C'est alors que les nouveaux venus se regroupent en ghettos. Dans le cas des immigrants de la région de Montréal toutefois, ils préfèrent s'intégrer à la culture d'une majorité autre, celle de la majorité anglo-canadienne plus solide et, disons-le, beaucoup plus accueillante.
Une boîte de Pandore
Rappelons que c'est à la suite de prétendus abus et à la demande générale des Québécois francophones que le gouvernement libéral de Jean Charest a choisi de tenir cette commission sur les accommodements raisonnables. C'était là ouvrir une boîte de Pandore ! Ce gouvernement risque de le regretter bientôt !
Car rappelons que dans la situation politique actuelle, ce ne sont pas tant les immigrants qui ont un problème avec les accommodements que les Québécois francophones eux-mêmes qui, devant toutes les pratiques hétéroclites des différentes communautés qui les environnent, se sentent envahis et craignent de perdre leur identité culturelle. C'est donc une sérieuse crise identitaire québécoise qui est en train de se développer présentement avec cette commission et qui, politiquement, on peut facilement le prévoir, va forcément dégénérer à la faveur de l'idée d'État-nation.
Assez bizarrement, à travers les commentaires faits jusqu'à maintenant à cette commission, une question revient constamment et c'est celle de savoir quels accommodements offre le Canada aux Québécois francophones par rapport à ceux qui sont déjà consentis aux immigrants. C'est, si l'on veut, le monde à l'envers ! Autrement dit, par cette commission, il s'agit avant tout de s'accommoder soi-même plutôt que d'accommoder les autres. Les Québécois dits de souche se demandent s'ils peuvent stopper les manifestations d'identité culturelle d'immigrants qu'ils jugent et dénoncent comme étant excessives par rapport aux leurs.
Redéfinir la culture québécoise
Ce n'est donc pas tant le statut des cultures étrangères que l'on tente présentement de définir à travers cette commission, que le statut de la culture québécoise elle-même. Il s'avère en effet que ce statut n'est toujours pas clairement défini et établi, le Québec n'ayant pas encore adhéré à la constitution canadienne. Voilà là le problème à la source de tous les maux de cette commission : elle vogue dans un No Man's Land !

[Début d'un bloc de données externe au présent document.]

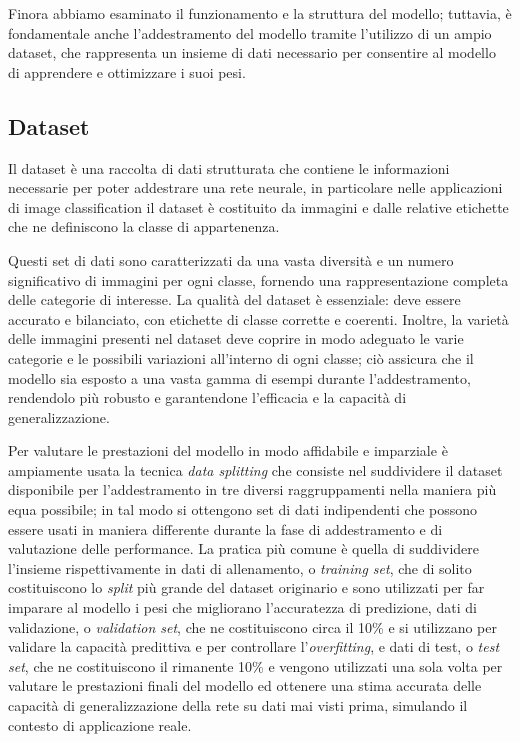 Finora abbiamo esaminato il funzionamento e la struttura del modello; tuttavia, è fondamentale anche l'addestramento del modello tramite l'utilizzo di un ampio dataset, che rappresenta un insieme di dati necessario per consentire al modello di apprendere e ottimizzare i suoi pesi.


\subsection{Dataset} %

Il dataset è una raccolta di dati strutturata che contiene le informazioni necessarie per poter addestrare una rete neurale, in particolare nelle applicazioni di image classification il dataset è costituito da immagini e dalle relative etichette che ne definiscono la classe di appartenenza.

Questi set di dati sono caratterizzati da una vasta diversità e un numero significativo di immagini per ogni classe, fornendo una rappresentazione completa delle categorie di interesse. La qualità del dataset è essenziale: deve essere accurato e bilanciato, con etichette di classe corrette e coerenti. Inoltre, la varietà delle immagini presenti nel dataset deve coprire in modo adeguato le varie categorie e le possibili variazioni all'interno di ogni classe; ciò assicura che il modello sia esposto a una vasta gamma di esempi durante l'addestramento, rendendolo più robusto e garantendone l'efficacia e la capacità di generalizzazione.

Per valutare le prestazioni del modello in modo affidabile e imparziale è ampiamente usata la tecnica \textit{data splitting} che consiste nel suddividere il dataset disponibile per l'addestramento in tre diversi raggruppamenti nella maniera più equa possibile; in tal modo si ottengono set di dati indipendenti che possono essere usati in maniera differente durante la fase di addestramento e di valutazione delle performance.
La pratica più comune è quella di suddividere l'insieme rispettivamente in dati di allenamento, o \textit{training set}, che di solito costituiscono lo \textit{split} più grande del dataset originario e sono utilizzati per far imparare al modello i pesi che migliorano l'accuratezza di predizione, dati di validazione, o \textit{validation set}, che ne costituiscono circa il 10\% e si utilizzano per validare la capacità predittiva e per controllare l'\textit{overfitting}, e dati di test, o \textit{test set}, che ne costituiscono il rimanente 10\% e vengono utilizzati una sola volta per valutare le prestazioni finali del modello ed ottenere una stima accurata delle capacità di generalizzazione della rete su dati mai visti prima, simulando il contesto di applicazione reale.

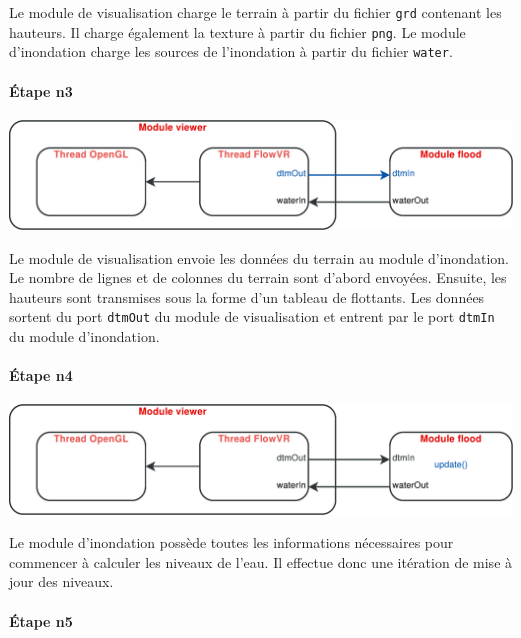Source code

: \documentclass[a4paper, 12pt]{article}
\begin{document}
Le module de visualisation charge le terrain à partir du fichier \texttt{grd}
contenant les hauteurs. Il charge également la texture à partir du fichier
\texttt{png}. Le module d'inondation charge les sources de l'inondation à
partir du fichier \texttt{water}.

\paragraph*{Étape n3}

\begin{center}
\includegraphics[scale=0.4]{include/schemas/3.pdf}
\end{center}

Le module de visualisation envoie les données du terrain au module d'inondation.
Le nombre de lignes et de colonnes du terrain sont d'abord envoyées. Ensuite,
les hauteurs sont transmises sous la forme d'un tableau de flottants. Les
données sortent du port \texttt{dtmOut} du module de visualisation et entrent
par le port \texttt{dtmIn} du module d'inondation.

\pagebreak

\paragraph*{Étape n4}

\begin{center}
\includegraphics[scale=0.4]{include/schemas/4.pdf}
\end{center}

Le module d'inondation possède toutes les informations nécessaires pour
commencer à calculer les niveaux de l'eau. Il effectue donc une itération de
mise à jour des niveaux.

\paragraph*{Étape n5}
\end{document}
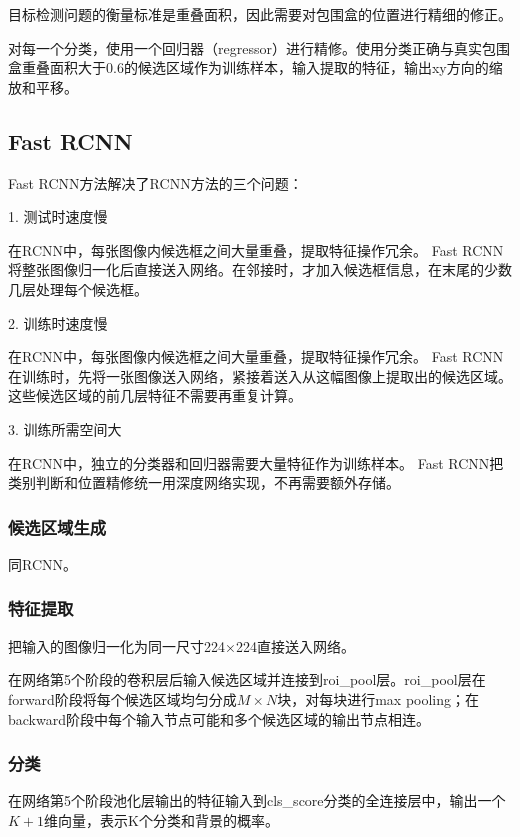 \documentclass[a4paper, 12pt, UTF8]{article}
\begin{document}
目标检测问题的衡量标准是重叠面积，因此需要对包围盒的位置进行精细的修正。

对每一个分类，使用一个回归器（regressor）进行精修。使用分类正确与真实包围盒重叠面积大于0.6的候选区域作为训练样本，输入提取的特征，输出xy方向的缩放和平移。


\subsection{Fast RCNN}

Fast RCNN方法解决了RCNN方法的三个问题：

1. 测试时速度慢

在RCNN中，每张图像内候选框之间大量重叠，提取特征操作冗余。
Fast RCNN将整张图像归一化后直接送入网络。在邻接时，才加入候选框信息，在末尾的少数几层处理每个候选框。

2. 训练时速度慢

在RCNN中，每张图像内候选框之间大量重叠，提取特征操作冗余。
Fast RCNN在训练时，先将一张图像送入网络，紧接着送入从这幅图像上提取出的候选区域。这些候选区域的前几层特征不需要再重复计算。

3. 训练所需空间大

在RCNN中，独立的分类器和回归器需要大量特征作为训练样本。
Fast RCNN把类别判断和位置精修统一用深度网络实现，不再需要额外存储。

\subsubsection{候选区域生成}

同RCNN。

\subsubsection{特征提取}

把输入的图像归一化为同一尺寸224×224直接送入网络。

在网络第5个阶段的卷积层后输入候选区域并连接到roi\_pool层。roi\_pool层在forward阶段将每个候选区域均匀分成$M \times N$块，对每块进行max pooling；在backward阶段中每个输入节点可能和多个候选区域的输出节点相连。

\subsubsection{分类}

在网络第5个阶段池化层输出的特征输入到cls\_score分类的全连接层中，输出一个$K + 1$维向量，表示K个分类和背景的概率。
\end{document}
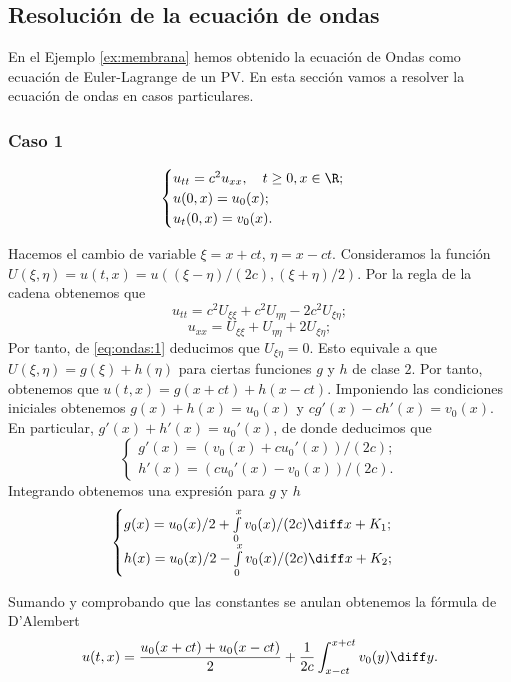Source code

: \documentclass{article}
\begin{document}
\subsection{Resolución de la ecuación de ondas}

En el Ejemplo \ref{ex:membrana} hemos obtenido la ecuación de Ondas como ecuación de Euler-Lagrange de un PV. En esta sección vamos a resolver la ecuación de ondas en casos particulares.

\subsubsection{Caso 1}

\begin{equation}
\label{eq:ondas:1}
  \begin{cases}
    u_{tt} = c^2 u_{xx}, \quad t \ge 0, x \in \R; \\
    u(0,x) = u_0(x); \\
    u_t(0,x) = v_0(x).
  \end{cases}
\end{equation}

Hacemos el cambio de variable $\xi = x + ct$, $\eta = x -ct$. Consideramos la función $U(\xi, \eta) = u(t,x) = u( (\xi-\eta)/(2c), (\xi+\eta)/2)$. Por la regla de la cadena obtenemos que
\[ u_{tt} = c^{2} U_{\xi \xi} + c^2 U_{\eta \eta} - 2c^2 U_{\xi \eta}; \]
\[ u_{xx} = U_{\xi \xi} +  U_{\eta \eta} +2 U_{\xi \eta}; \]
Por tanto, de \eqref{eq:ondas:1} deducimos que $U_{\xi \eta} = 0$. Esto equivale a que $U(\xi, \eta) = g(\xi) + h(\eta)$ para ciertas funciones $g$ y $h$ de clase $2$. Por tanto, obtenemos que $u(t,x) = g(x+ct) + h(x-ct)$. Imponiendo las condiciones iniciales obtenemos $g(x)+h(x) = u_0(x)$ y $cg'(x)-ch'(x) = v_0(x)$. En particular, $g'(x) + h'(x) = u_0'(x)$, de donde deducimos que
\[
  \begin{cases}
    g'(x) = (v_0(x) + c u_0'(x)) / (2c); \\
    h'(x) = (c u_0'(x) - v_0(x)) / (2c).    
  \end{cases}
\]
Integrando obtenemos una expresión para $g$ y $h$
\[
  \begin{cases}
    g(x) = u_0(x) / 2 + \int\limits_{0}^{x} v_0(x) / (2c) \diff x + K_1; \\
    h(x) = u_0(x) / 2 - \int\limits_{0}^{x} v_0(x) / (2c) \diff x + K_2;
  \end{cases}
\]

Sumando y comprobando que las constantes se anulan obtenemos la fórmula de D'Alembert
\begin{equation}
\label{eq:onda:dalembert}
u(t,x) = \frac{u_0(x+ct) + u_0(x-ct)}{2} + \frac{1}{2c} \int_{x-ct}^{x+ct} v_0(y) \diff y.
\end{equation}
\end{document}
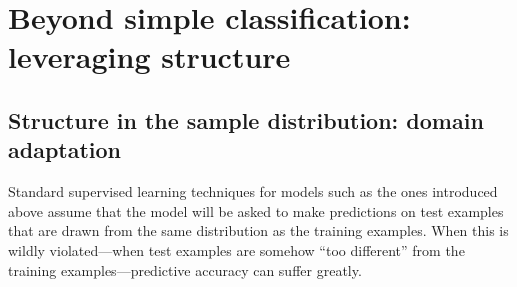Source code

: \documentclass[11pt,letterpaper]{article}
\newcommand{\ensuretext}[1]{#1}
\newcommand{\nssmarker}{\ensuretext{\textcolor{magenta}{\ensuremath{^{\textsc{NS}}_{\textsc{S}}}}}}
\newcommand{\arkcomment}[3]{\ensuretext{\textcolor{#3}{[#1 #2]}}}
\newcommand{\nss}[1]{\arkcomment{\nssmarker}{#1}{magenta}}
\newcommand{\futureversion}[1]{}
\begin{document}





\futureversion{\section{Interpretation}\label{sec:interp}

\nss{caveats about interpretability}

\nss{statistical tests for social scientists}

\nss{impact measure}

\nss{standardization (divide real-valued features by variance?)}}

\section{Beyond simple classification: leveraging structure}\label{sec:structure}

% 
% 

\subsection{Structure in the sample distribution: domain adaptation}\label{sec:da}

Standard supervised learning techniques for models such as the ones introduced above 
assume that the model will be asked to make predictions on test examples 
that are drawn from the same distribution as the training examples. 
When this is wildly violated---when test examples are somehow ``too different'' 
from the training examples---predictive accuracy can suffer greatly.
\end{document}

Désireux de se libérer d'une patate chaude en créant cette commission, le gouvernement Charest se retrouve pris à son propre jeu. Cette commission sur de supposés accommodements raisonnables apparaît de plus en plus sous son vrai jour : cette commande du gouvernement Charest est vide de sens. Cette commission ne va nulle part ! Elle tourne en rond et n'a qu'un rôle thérapeutique auprès des Québécois qui ne font qu'exprimer publiquement leur frustration par rapport à la réalité multiculturelle canadienne. Elle fournit alors aux péquistes tout l'argumentaire nécessaire à une prochaine élection.
Pas d'accommodement en vue
Voyons-y clair : aucun accommodement n'est réellement en vue avec cette commission. C'est même le contraire car dans cet exercice de défoulement collectif, ce sont malheureusement les immigrants qui vont devoir payer. En effet, dans le contexte sectaire que cette commission a créé, ils n'ont qu'à bien se tenir et à rester, comme on dit, low profile; s'ils réclament le moindre accommodement, ils se verront vite rabroués et dénoncés par les Québécois comme mettant en péril l'existence même de la culture québécoise. Tout accommodement, si raisonnable soit-il, sera en effet vu comme un acte de défiance par rapport au peuple québécois.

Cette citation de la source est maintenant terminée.